◆ SOURCE MATERIAL:
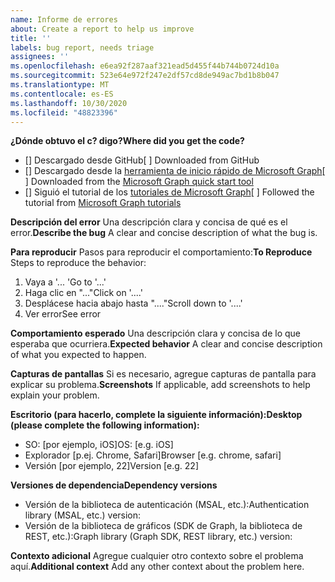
 ```yaml
---
name: Informe de errores
about: Create a report to help us improve
title: ''
labels: bug report, needs triage
assignees: ''
ms.openlocfilehash: e6ea92f287aaf321ead5d455f44b744b0724d10a
ms.sourcegitcommit: 523e64e972f247e2df57cd8de949ac7bd1b8b047
ms.translationtype: MT
ms.contentlocale: es-ES
ms.lasthandoff: 10/30/2020
ms.locfileid: "48823396"
---
```

<span data-ttu-id="c8b4f-102">**¿Dónde obtuvo el c? digo?**</span><span class="sxs-lookup"><span data-stu-id="c8b4f-102">**Where did you get the code?**</span></span>
- <span data-ttu-id="c8b4f-103">[] Descargado desde GitHub</span><span class="sxs-lookup"><span data-stu-id="c8b4f-103">[ ] Downloaded from GitHub</span></span>
- <span data-ttu-id="c8b4f-104">[] Descargado desde la [herramienta de inicio rápido de Microsoft Graph](https://developer.microsoft.com/graph/quick-start)</span><span class="sxs-lookup"><span data-stu-id="c8b4f-104">[ ] Downloaded from the [Microsoft Graph quick start tool](https://developer.microsoft.com/graph/quick-start)</span></span>
- <span data-ttu-id="c8b4f-105">[] Siguió el tutorial de los [tutoriales de Microsoft Graph](https://docs.microsoft.com/graph/tutorials)</span><span class="sxs-lookup"><span data-stu-id="c8b4f-105">[ ] Followed the tutorial from [Microsoft Graph tutorials](https://docs.microsoft.com/graph/tutorials)</span></span>

<span data-ttu-id="c8b4f-106">**Descripción del error** Una descripción clara y concisa de qué es el error.</span><span class="sxs-lookup"><span data-stu-id="c8b4f-106">**Describe the bug** A clear and concise description of what the bug is.</span></span>

<span data-ttu-id="c8b4f-107">**Para reproducir** Pasos para reproducir el comportamiento:</span><span class="sxs-lookup"><span data-stu-id="c8b4f-107">**To Reproduce** Steps to reproduce the behavior:</span></span>
1. <span data-ttu-id="c8b4f-108">Vaya a '... '</span><span class="sxs-lookup"><span data-stu-id="c8b4f-108">Go to '...'</span></span>
2. <span data-ttu-id="c8b4f-109">Haga clic en "..."</span><span class="sxs-lookup"><span data-stu-id="c8b4f-109">Click on '....'</span></span>
3. <span data-ttu-id="c8b4f-110">Desplácese hacia abajo hasta "...."</span><span class="sxs-lookup"><span data-stu-id="c8b4f-110">Scroll down to '....'</span></span>
4. <span data-ttu-id="c8b4f-111">Ver error</span><span class="sxs-lookup"><span data-stu-id="c8b4f-111">See error</span></span>

<span data-ttu-id="c8b4f-112">**Comportamiento esperado** Una descripción clara y concisa de lo que esperaba que ocurriera.</span><span class="sxs-lookup"><span data-stu-id="c8b4f-112">**Expected behavior** A clear and concise description of what you expected to happen.</span></span>

<span data-ttu-id="c8b4f-113">**Capturas de pantallas** Si es necesario, agregue capturas de pantalla para explicar su problema.</span><span class="sxs-lookup"><span data-stu-id="c8b4f-113">**Screenshots** If applicable, add screenshots to help explain your problem.</span></span>

<span data-ttu-id="c8b4f-114">**Escritorio (para hacerlo, complete la siguiente información):**</span><span class="sxs-lookup"><span data-stu-id="c8b4f-114">**Desktop (please complete the following information):**</span></span>
 - <span data-ttu-id="c8b4f-115">SO: [por ejemplo, iOS]</span><span class="sxs-lookup"><span data-stu-id="c8b4f-115">OS: [e.g. iOS]</span></span>
 - <span data-ttu-id="c8b4f-116">Explorador [p.ej. Chrome, Safari]</span><span class="sxs-lookup"><span data-stu-id="c8b4f-116">Browser [e.g. chrome, safari]</span></span>
 - <span data-ttu-id="c8b4f-117">Versión [por ejemplo, 22]</span><span class="sxs-lookup"><span data-stu-id="c8b4f-117">Version [e.g. 22]</span></span>

<span data-ttu-id="c8b4f-118">**Versiones de dependencia**</span><span class="sxs-lookup"><span data-stu-id="c8b4f-118">**Dependency versions**</span></span>
 - <span data-ttu-id="c8b4f-119">Versión de la biblioteca de autenticación (MSAL, etc.):</span><span class="sxs-lookup"><span data-stu-id="c8b4f-119">Authentication library (MSAL, etc.) version:</span></span>
 - <span data-ttu-id="c8b4f-120">Versión de la biblioteca de gráficos (SDK de Graph, la biblioteca de REST, etc.):</span><span class="sxs-lookup"><span data-stu-id="c8b4f-120">Graph library (Graph SDK, REST library, etc.) version:</span></span>  

<span data-ttu-id="c8b4f-121">**Contexto adicional** Agregue cualquier otro contexto sobre el problema aquí.</span><span class="sxs-lookup"><span data-stu-id="c8b4f-121">**Additional context** Add any other context about the problem here.</span></span>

◆ EXERCISE DETAILS: Every line in the records above with "about" in it adds one to the count; give that count and nothing else.

◆ EXERCISE RESULT: 2